## AIM OF THE TASK
Go through the records and report each line in which the word "development" occurs.

= Beginning of Section =

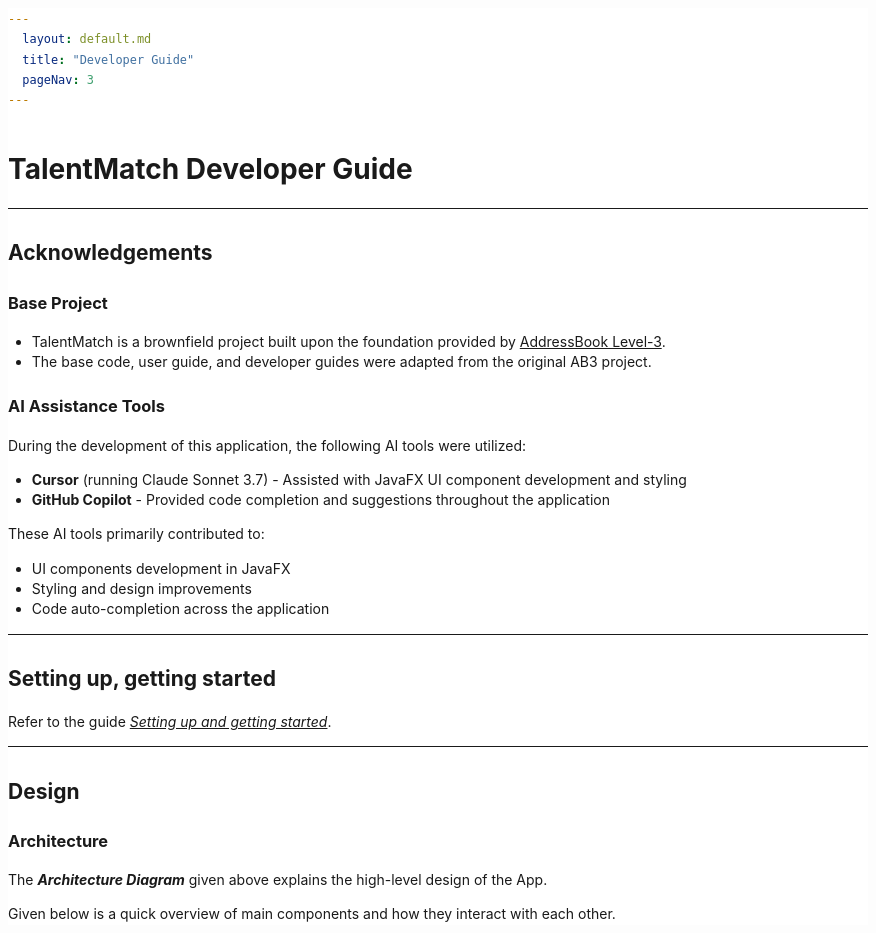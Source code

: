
 ```yaml
---
  layout: default.md
  title: "Developer Guide"
  pageNav: 3
---
```


# TalentMatch Developer Guide


<page-nav-print />

--------------------------------------------------------------------------------------------------------------------

## **Acknowledgements**

### Base Project
* TalentMatch is a brownfield project built upon the foundation provided by [AddressBook Level-3](https://se-education.org/addressbook-level3/).
* The base code, user guide, and developer guides were adapted from the original AB3 project.

### AI Assistance Tools
During the development of this application, the following AI tools were utilized:
* **Cursor** (running Claude Sonnet 3.7) - Assisted with JavaFX UI component development and styling
* **GitHub Copilot** - Provided code completion and suggestions throughout the application

These AI tools primarily contributed to:
* UI components development in JavaFX
* Styling and design improvements
* Code auto-completion across the application

--------------------------------------------------------------------------------------------------------------------

## **Setting up, getting started**

Refer to the guide [_Setting up and getting started_](SettingUp.md).

--------------------------------------------------------------------------------------------------------------------

## **Design**

### Architecture

<puml src="diagrams/ArchitectureDiagram.puml" width="280" />

The ***Architecture Diagram*** given above explains the high-level design of the App.

Given below is a quick overview of main components and how they interact with each other.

= End of Section =

## SOLUTION FOR THIS PROBLEM
During the development of this application, the following AI tools were utilized:
* **Cursor** (running Claude Sonnet 3.7) - Assisted with JavaFX UI component development and styling
* UI components development in JavaFX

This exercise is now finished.